--- START ---

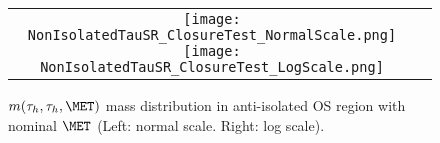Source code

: 

 \begin{figure}[tbhp!]
      \centering
      \begin{tabular}{cc}
        \texttt{[image: NonIsolatedTauSR\_ClosureTest\_NormalScale.png]}
        \texttt{[image: NonIsolatedTauSR\_ClosureTest\_LogScale.png]}
      \end{tabular}
     \caption{$m(\tau_{h},\tau_{h},\MET)$ mass distribution in anti-isolated OS region with nominal $\MET$ (Left: normal scale.  Right: log scale).}
    \label{fig:MG306}
 \end{figure}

--- END ---

### ASSIGNMENT
The response must restate each line of the material above exactly and contain no images.

### WRITTEN ANSWER
Source code

: 

 \begin{figure}[tbhp!]
      \centering
      \begin{tabular}{cc}
        \texttt{[image: NonIsolatedTauSR\_ClosureTest\_NormalScale.png]}
        \texttt{[image: NonIsolatedTauSR\_ClosureTest\_LogScale.png]}
      \end{tabular}
     \caption{$m(\tau_{h},\tau_{h},\MET)$ mass distribution in anti-isolated OS region with nominal $\MET$ (Left: normal scale.  Right: log scale).}
    \label{fig:MG306}
 \end{figure}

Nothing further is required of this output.